It cites
17 USC 117:
(a)
Making of Additional Copy or Adaptation by Owner of Copy.— Notwithstanding the provisions of section
106,
it is not an infringement for the owner of a copy of a computer program
to make or authorize the making of another copy or adaptation of that
computer program provided:
(1)
that such a new copy or adaptation is created as
an essential step in the utilization of the computer program in
conjunction with a machine and that it is used in no other manner, or
(2)
that such new copy or adaptation is for archival
purposes only and that all archival copies are destroyed in the event
that continued possession of the computer program should cease to be
rightful. I assume he's referring to (1) above. But the adaptation is ONLY allowed if it's "essential".
So if my daughter buys a commercial program that's written for Windows XP, and wants to use it on her Vista machine, but it won't work correctly, and some hacker has created a patch that will fix the problem, she's allowed to use that patch to modify the program. Adapting the program to run under Linux would probably be covered as well.
If a blind person needs to have a program modified so that it will work correctly with text-to-speech readers, the copyright holder can't prohibit that adaptation, as it's "essential" to that person.

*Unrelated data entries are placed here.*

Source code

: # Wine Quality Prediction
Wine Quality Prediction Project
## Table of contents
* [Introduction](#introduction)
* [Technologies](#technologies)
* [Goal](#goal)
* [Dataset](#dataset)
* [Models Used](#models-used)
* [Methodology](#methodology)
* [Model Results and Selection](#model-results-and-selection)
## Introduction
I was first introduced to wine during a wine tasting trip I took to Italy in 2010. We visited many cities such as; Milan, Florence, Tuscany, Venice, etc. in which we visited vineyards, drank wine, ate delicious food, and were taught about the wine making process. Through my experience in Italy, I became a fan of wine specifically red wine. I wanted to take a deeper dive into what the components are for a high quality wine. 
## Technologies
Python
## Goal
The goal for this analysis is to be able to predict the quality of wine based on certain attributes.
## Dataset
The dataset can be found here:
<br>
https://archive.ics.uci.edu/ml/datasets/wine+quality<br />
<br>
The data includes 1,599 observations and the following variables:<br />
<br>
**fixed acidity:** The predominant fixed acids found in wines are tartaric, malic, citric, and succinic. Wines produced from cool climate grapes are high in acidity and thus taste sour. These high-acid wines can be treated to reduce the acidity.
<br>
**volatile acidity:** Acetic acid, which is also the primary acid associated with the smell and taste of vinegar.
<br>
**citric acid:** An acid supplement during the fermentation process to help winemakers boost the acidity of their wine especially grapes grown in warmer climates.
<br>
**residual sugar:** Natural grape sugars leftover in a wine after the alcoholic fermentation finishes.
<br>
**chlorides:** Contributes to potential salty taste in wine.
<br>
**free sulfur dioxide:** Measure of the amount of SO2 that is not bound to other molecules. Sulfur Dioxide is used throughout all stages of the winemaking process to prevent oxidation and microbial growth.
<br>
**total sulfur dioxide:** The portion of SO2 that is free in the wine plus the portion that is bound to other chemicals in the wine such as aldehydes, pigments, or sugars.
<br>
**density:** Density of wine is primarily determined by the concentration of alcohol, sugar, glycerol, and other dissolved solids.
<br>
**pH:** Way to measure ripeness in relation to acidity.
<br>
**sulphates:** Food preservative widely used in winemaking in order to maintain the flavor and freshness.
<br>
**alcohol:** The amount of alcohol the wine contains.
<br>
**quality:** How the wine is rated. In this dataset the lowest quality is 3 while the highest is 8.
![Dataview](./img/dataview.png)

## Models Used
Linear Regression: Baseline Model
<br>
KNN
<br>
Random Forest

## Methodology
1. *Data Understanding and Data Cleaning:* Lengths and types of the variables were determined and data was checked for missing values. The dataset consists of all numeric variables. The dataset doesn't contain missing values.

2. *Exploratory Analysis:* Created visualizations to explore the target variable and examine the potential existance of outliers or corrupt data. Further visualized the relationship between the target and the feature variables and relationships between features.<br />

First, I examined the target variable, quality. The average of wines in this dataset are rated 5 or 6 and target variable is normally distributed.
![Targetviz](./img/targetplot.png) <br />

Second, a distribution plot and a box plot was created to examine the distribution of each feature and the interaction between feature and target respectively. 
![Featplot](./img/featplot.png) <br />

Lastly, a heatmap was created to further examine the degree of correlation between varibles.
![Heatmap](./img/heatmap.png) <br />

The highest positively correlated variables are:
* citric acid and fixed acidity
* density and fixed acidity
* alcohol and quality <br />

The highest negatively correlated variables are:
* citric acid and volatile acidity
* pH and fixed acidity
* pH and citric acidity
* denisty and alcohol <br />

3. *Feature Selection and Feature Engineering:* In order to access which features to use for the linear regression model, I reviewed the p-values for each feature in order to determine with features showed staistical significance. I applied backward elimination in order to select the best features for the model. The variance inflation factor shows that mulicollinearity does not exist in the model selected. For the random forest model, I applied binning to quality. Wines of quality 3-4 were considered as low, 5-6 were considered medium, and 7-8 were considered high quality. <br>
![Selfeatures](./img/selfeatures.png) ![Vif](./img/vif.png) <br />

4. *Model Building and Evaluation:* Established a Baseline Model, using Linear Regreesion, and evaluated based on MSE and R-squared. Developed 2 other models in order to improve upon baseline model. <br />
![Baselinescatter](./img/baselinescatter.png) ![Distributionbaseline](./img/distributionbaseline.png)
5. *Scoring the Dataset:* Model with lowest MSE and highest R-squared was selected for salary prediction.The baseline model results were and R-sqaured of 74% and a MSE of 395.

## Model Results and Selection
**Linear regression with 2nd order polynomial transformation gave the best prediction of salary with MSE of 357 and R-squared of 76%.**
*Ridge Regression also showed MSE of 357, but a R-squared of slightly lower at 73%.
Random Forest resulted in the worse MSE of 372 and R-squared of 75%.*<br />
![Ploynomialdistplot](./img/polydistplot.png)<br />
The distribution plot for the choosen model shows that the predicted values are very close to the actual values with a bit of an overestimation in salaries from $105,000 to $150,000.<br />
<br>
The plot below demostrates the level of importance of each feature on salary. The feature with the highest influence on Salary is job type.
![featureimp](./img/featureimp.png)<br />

If we stray too far from those two kinds of adaptations (platform and disability), we lose our protection under 17 USC 117(a)(1).
There is nothing that allows adaptation to add new functionality that isn't "essential" (whatever that is). And even under that provision, there is still no right to redistribute the adapted work.
So I still say the guy's a wanker if he thinks we don't need a license to legally distribute his copyrighted work.